He sighs and rips the blank page from the book, crumpling it beneath the pressure of his hand. Puffy sits across from him, and she purses her lips at his frustration. 

“No luck?” She asks, and she seems to know not to ask anything else. Last thing she wants is to be subjected to another infamous Dream rant. 

“Not one ounce of it.” He grumbles, tossing the crumpled paper in the general direction of the garbage can. He then grabs the notebook and throws it too, because he’s more than sick of looking at it. 

“It’s not like you have to write the whole thing now. Stop throwing a tantrum for five seconds, please.” Puffy sighs. She stands to pick up the notebook, and Dream momentarily feels bad for pitching a fit. The feeling doesn’t last very long, though, as she fixes him with a look reminiscent of a mother scolding a young child. 

He hates to be treated like a child, even when he’s definitely acting like one, so he offers her nothing but a scowl. She places the notebook back down in front of him and grips her mug of coffee, knuckles going white with the pressure she applies to the ceramic. She never shows her frustration on her face, but it’s always quite evident in the way that she carries herself. She is always tense when frustrated, and Dream observes that as he searches for a way to explain. 

“I don’t—” He starts, but he curls in on himself rather quickly. Puffy sighs, like she’s disappointed. He wouldn’t blame her if she was. “I don’t have anyone left to write about.” 

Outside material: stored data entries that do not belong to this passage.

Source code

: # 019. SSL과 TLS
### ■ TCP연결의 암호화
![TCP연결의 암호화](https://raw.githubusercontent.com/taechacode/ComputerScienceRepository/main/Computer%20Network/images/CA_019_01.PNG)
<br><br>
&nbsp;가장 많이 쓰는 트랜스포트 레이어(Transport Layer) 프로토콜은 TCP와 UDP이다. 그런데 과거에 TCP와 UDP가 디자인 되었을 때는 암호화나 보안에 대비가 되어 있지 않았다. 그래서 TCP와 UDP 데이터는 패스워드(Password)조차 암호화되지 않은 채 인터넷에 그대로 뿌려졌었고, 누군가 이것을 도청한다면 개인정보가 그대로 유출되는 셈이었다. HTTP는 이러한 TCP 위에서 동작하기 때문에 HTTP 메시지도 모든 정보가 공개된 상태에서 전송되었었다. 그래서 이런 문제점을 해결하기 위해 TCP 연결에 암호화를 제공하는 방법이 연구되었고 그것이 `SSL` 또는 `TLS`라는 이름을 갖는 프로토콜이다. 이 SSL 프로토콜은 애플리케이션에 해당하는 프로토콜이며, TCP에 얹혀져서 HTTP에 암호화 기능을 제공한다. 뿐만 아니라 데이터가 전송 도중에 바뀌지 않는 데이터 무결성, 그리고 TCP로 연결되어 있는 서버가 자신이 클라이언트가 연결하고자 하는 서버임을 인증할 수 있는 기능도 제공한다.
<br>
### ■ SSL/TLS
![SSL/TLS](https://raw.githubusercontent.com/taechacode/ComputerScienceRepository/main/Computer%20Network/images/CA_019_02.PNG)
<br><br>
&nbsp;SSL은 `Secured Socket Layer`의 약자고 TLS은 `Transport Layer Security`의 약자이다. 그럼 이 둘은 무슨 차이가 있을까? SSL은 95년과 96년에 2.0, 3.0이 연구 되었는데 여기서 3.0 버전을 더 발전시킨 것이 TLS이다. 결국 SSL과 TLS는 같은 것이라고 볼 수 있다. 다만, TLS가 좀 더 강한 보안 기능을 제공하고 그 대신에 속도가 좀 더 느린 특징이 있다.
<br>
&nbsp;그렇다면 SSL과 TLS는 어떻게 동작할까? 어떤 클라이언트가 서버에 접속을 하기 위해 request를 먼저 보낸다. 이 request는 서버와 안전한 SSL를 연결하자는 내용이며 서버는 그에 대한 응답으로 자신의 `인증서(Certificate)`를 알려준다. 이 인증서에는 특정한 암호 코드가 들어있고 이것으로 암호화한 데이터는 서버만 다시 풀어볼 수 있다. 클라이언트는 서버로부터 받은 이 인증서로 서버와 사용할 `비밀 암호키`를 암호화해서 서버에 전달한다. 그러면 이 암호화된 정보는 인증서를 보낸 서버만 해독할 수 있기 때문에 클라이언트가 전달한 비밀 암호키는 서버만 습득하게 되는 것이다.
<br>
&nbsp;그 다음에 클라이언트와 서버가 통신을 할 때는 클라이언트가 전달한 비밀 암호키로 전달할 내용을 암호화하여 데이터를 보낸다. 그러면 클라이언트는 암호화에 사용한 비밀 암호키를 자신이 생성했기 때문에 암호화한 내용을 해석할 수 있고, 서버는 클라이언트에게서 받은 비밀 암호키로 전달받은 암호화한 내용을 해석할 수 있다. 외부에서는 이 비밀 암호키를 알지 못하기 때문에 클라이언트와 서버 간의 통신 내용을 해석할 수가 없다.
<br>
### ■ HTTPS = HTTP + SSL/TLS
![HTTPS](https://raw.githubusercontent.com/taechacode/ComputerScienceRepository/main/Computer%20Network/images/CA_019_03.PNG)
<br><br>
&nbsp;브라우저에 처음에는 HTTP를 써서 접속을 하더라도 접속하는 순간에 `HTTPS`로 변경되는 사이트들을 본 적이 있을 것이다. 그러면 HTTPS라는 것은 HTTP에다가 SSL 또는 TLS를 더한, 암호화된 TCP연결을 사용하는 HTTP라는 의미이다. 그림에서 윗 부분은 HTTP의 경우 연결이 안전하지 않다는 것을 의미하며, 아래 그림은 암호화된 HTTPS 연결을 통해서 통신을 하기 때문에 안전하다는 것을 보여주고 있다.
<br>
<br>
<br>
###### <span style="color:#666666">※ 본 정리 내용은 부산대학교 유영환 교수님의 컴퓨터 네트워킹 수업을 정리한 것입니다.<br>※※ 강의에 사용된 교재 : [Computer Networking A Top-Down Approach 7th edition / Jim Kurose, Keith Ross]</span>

She raises an eyebrow at him, then, and he feels like maybe she’s peering into the very depths of his soul. He wants to stand and run away, away from her eyes and Karl’s eyes and Sapnap’s eyes and everyone else’s, but eyes are made to see and they will do that whether he lets them or not. His heart pangs with the idea that he’ll love his whole life in front of others and not in front of himself.

“What do you mean?” She asks. 

“Every song I’ve written has been about someone I know.” He mutters. “I don’t know who else to write about.” 

Puffy laughs. It’s a comforting sound, boisterous and loud, and Dream relaxes under the weight of it. The familiarity of the sound pulls him in. 

“Me. Write one about me!” The mischievous glint in her eyes tells Dream that she’s only joking, but he colours under her stare.

“Well— I already did, actually.” He mutters, sort of embarrassed. Her eyebrows raise. 

“What? Hey, what the hell? Let me read it!” She grapples for the notebook which he holds far above his head, safe out of her reach. He watches with a grin as she stands, huge head of hair flowing behind her as she moves to tackle him. He snorts and pushes her back by the forehead. 

“You’ve already heard it, idiot.” He snickers. She pauses.

“What?” 

“It’s long been released. I just didn’t tell you that it was about you.” He says, and something in him has softened considerably. The notebook doesn’t feel as heavy in his hand anymore, not with his friend smiling at him like she doesn’t know how awful he is. 

“Which one?” She asks, and Dream feels the need to tell her even though he never quite has before. 

“Cirrostratus,” He offers. It’s sort of embarrassing, actually, and his eyes glaze over with something like defence because what if she thinks that’s strange?

Cirrostratus is a song Dream wrote at the very beginning of their existence as a band. One of their first real hits, and still a bestseller to this day. The public knows cirrostratus to be about a mysterious lover of Dream’s, but that’s not it at all. It’s about a girl with hair as fluffy as a cloud, who floats above him to keep him right in check. It’s about relinquishing control, about letting people care for you even when that might be the most difficult thing you can muster. 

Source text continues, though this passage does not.